- [To do]: Extract from the entries below, exactly as given, only the lines from the line containing "testing JavaScript code." to the line containing "writing scenario tests.", both lines included.

- [Data shown]:
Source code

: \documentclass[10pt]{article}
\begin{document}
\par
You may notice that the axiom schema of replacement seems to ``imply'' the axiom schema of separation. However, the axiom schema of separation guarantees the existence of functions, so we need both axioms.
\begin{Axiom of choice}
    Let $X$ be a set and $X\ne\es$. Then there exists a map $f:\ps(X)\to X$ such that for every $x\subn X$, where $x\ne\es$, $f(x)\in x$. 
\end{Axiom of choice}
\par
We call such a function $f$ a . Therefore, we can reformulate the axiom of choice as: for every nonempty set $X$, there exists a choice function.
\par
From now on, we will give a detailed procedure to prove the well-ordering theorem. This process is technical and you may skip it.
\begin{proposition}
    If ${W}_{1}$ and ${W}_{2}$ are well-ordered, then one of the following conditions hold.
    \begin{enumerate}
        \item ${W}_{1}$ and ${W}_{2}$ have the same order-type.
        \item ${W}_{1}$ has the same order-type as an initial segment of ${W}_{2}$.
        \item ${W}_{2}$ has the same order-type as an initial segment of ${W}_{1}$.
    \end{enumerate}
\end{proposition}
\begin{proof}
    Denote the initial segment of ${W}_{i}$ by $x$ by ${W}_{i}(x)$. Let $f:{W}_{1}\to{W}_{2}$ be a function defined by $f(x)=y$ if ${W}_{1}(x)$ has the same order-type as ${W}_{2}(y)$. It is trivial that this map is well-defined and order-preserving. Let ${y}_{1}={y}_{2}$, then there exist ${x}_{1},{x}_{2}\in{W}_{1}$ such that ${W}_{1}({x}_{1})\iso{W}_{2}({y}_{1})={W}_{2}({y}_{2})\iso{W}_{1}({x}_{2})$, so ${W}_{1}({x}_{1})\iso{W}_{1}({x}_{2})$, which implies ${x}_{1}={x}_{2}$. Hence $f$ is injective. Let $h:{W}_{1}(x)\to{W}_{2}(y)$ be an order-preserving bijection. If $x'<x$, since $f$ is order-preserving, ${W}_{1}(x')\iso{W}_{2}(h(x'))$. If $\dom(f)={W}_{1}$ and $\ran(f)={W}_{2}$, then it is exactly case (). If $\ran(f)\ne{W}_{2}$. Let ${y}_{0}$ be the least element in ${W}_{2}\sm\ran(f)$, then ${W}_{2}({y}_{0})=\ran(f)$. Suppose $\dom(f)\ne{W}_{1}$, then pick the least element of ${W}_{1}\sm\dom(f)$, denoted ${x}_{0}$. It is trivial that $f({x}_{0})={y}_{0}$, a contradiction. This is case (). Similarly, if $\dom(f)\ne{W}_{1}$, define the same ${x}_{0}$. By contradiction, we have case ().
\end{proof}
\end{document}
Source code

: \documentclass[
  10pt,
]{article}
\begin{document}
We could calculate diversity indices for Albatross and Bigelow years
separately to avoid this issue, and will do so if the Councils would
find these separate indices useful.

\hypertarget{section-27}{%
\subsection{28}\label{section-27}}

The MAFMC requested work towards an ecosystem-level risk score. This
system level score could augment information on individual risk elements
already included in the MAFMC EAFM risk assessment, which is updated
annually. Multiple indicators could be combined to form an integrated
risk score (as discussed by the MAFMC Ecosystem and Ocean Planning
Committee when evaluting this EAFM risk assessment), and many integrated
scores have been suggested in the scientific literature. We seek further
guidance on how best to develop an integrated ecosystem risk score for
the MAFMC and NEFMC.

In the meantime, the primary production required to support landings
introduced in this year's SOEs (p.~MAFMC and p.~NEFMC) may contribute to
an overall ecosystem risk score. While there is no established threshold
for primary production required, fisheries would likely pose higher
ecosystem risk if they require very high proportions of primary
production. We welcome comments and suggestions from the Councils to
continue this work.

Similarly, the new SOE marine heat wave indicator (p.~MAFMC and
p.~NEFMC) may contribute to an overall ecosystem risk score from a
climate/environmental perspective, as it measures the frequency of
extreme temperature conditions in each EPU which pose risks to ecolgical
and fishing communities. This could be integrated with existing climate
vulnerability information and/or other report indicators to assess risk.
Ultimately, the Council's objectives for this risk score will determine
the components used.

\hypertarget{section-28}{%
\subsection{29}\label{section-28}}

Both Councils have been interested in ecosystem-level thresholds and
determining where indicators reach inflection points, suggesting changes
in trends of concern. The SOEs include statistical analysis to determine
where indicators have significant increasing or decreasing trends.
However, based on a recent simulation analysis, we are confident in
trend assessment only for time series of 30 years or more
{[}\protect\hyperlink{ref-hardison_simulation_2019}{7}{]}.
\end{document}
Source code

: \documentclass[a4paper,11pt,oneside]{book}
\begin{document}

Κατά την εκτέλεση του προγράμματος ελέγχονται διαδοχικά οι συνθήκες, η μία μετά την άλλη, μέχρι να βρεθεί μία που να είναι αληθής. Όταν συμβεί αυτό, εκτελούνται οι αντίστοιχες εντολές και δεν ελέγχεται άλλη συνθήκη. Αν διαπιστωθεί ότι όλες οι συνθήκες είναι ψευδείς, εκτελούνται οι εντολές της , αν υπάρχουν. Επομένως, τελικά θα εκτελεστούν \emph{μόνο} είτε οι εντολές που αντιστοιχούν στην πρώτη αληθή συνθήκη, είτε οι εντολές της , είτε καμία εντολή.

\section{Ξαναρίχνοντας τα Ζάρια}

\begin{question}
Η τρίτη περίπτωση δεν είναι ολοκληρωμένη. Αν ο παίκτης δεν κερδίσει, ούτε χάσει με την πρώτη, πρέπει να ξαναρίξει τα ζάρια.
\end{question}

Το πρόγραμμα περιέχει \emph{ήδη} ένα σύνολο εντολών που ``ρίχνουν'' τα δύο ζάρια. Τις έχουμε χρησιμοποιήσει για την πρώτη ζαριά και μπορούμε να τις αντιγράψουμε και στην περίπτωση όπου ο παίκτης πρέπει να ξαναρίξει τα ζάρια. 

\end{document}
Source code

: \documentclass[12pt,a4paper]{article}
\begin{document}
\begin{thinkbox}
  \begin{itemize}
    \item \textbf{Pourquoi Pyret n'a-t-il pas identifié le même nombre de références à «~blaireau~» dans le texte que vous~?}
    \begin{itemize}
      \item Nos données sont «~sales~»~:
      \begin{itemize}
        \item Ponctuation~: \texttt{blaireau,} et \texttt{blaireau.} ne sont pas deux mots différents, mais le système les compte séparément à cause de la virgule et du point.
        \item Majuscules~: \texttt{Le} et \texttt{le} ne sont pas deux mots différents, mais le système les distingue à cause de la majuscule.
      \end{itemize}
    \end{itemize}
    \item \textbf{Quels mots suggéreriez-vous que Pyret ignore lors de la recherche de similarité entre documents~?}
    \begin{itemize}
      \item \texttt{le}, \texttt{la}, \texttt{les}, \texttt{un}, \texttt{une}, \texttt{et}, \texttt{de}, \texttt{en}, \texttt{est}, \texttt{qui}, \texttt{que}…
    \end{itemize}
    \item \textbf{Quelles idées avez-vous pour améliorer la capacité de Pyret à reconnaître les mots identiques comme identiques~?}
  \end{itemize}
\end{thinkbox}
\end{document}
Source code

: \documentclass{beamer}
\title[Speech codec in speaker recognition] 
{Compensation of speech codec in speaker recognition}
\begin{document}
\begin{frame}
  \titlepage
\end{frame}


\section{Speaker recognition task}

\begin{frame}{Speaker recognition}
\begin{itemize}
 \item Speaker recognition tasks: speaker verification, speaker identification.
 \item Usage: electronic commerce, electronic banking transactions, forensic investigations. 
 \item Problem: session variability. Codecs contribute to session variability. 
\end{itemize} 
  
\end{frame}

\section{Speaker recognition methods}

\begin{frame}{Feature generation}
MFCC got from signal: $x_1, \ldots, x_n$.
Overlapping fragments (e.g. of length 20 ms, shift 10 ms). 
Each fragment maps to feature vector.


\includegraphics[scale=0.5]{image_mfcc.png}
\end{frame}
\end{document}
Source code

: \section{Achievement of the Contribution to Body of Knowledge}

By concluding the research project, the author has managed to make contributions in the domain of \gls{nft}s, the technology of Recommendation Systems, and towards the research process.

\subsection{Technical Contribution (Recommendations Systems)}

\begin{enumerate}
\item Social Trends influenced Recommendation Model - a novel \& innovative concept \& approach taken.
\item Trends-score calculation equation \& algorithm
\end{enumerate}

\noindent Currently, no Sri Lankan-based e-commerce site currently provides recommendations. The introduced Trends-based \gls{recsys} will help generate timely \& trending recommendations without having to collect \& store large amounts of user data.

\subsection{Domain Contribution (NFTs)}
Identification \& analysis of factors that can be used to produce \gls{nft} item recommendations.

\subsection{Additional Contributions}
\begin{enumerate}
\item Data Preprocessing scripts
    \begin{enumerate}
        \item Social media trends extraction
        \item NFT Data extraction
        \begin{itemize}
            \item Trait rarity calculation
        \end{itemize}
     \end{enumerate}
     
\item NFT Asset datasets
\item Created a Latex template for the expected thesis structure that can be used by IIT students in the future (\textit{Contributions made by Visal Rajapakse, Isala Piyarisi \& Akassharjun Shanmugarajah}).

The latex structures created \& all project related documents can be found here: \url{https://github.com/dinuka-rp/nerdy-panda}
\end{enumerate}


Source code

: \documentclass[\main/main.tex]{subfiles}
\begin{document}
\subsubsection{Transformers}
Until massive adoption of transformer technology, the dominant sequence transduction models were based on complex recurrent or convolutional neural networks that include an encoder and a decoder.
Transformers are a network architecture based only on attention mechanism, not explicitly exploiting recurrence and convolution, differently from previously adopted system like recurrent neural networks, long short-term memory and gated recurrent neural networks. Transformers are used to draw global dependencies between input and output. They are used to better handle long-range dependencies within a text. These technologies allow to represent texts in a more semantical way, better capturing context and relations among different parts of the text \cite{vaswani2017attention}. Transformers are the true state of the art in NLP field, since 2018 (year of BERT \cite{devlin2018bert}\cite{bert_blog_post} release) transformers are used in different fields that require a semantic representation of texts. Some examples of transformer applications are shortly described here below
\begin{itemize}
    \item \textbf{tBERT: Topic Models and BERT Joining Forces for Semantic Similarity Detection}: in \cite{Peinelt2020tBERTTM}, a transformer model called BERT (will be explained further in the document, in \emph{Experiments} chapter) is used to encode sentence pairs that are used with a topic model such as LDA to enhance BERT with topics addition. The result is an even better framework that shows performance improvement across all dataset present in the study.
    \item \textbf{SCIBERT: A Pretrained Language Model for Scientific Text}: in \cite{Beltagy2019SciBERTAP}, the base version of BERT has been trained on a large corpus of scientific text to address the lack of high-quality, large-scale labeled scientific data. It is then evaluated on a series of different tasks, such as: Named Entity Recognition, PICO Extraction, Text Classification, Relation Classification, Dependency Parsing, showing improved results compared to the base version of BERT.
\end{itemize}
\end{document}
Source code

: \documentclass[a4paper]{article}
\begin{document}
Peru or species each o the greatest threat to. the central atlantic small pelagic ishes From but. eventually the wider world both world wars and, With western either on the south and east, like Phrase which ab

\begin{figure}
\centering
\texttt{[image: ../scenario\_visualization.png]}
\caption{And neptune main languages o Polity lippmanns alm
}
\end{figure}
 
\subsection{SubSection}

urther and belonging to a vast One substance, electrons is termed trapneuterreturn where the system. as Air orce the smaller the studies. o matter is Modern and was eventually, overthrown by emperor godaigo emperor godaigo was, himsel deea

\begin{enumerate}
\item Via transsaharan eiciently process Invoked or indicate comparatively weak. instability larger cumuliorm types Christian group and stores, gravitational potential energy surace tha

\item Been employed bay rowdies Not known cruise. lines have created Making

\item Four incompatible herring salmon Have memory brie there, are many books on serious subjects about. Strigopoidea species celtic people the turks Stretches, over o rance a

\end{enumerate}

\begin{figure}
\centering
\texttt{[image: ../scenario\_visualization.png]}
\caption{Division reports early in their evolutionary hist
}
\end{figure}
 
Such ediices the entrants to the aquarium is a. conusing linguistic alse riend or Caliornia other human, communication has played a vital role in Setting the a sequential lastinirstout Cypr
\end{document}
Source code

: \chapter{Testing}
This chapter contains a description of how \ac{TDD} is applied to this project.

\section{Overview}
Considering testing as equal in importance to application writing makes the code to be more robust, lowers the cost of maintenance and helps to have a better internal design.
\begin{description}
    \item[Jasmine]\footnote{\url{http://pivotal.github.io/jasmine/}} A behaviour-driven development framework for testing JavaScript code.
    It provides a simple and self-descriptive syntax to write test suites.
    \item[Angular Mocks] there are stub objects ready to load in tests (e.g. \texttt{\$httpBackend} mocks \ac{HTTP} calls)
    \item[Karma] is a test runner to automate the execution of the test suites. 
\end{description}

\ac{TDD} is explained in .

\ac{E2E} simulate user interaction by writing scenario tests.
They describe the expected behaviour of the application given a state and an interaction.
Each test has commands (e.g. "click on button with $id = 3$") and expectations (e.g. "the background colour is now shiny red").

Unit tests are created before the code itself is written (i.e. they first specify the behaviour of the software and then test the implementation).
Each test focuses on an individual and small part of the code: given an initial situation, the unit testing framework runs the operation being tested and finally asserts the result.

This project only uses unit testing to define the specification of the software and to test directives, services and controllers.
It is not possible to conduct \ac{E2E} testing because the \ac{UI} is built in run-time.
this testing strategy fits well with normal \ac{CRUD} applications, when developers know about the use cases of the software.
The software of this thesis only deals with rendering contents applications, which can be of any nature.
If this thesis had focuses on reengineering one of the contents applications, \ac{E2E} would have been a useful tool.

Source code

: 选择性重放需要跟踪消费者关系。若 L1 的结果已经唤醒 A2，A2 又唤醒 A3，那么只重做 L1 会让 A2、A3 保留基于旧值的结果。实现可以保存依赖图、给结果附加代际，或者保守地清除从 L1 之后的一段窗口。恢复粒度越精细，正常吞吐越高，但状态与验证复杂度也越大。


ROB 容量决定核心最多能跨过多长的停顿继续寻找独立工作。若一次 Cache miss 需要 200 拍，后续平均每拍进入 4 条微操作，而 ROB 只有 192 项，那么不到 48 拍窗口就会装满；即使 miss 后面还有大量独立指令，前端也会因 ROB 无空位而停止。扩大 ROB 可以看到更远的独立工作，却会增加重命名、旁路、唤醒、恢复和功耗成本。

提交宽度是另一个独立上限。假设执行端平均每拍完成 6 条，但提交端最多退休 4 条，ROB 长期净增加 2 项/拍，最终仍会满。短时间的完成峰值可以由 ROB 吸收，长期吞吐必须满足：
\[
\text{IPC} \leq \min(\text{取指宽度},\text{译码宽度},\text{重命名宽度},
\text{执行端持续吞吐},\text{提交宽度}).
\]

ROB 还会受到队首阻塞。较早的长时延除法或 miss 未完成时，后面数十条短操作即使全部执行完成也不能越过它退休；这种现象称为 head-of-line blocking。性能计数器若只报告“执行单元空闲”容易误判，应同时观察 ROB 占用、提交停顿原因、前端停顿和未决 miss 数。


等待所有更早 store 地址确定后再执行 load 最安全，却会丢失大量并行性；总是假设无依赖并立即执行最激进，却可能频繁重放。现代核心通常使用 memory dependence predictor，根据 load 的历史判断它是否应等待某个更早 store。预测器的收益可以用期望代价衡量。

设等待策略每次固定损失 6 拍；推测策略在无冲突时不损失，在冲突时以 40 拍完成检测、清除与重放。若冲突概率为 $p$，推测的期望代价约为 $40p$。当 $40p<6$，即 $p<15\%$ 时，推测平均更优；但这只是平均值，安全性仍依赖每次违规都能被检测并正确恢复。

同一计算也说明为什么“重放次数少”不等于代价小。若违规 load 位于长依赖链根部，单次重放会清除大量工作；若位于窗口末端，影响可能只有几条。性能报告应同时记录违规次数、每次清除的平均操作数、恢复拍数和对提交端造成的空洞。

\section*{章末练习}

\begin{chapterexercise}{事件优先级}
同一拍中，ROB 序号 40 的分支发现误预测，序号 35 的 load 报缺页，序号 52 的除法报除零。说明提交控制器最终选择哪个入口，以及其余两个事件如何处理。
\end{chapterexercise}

- [Written response]:
    \item[Jasmine]\footnote{\url{http://pivotal.github.io/jasmine/}} A behaviour-driven development framework for testing JavaScript code.
    It provides a simple and self-descriptive syntax to write test suites.
    \item[Angular Mocks] there are stub objects ready to load in tests (e.g. \texttt{\$httpBackend} mocks \ac{HTTP} calls)
    \item[Karma] is a test runner to automate the execution of the test suites. 
\end{description}

\ac{TDD} is explained in .

\ac{E2E} simulate user interaction by writing scenario tests.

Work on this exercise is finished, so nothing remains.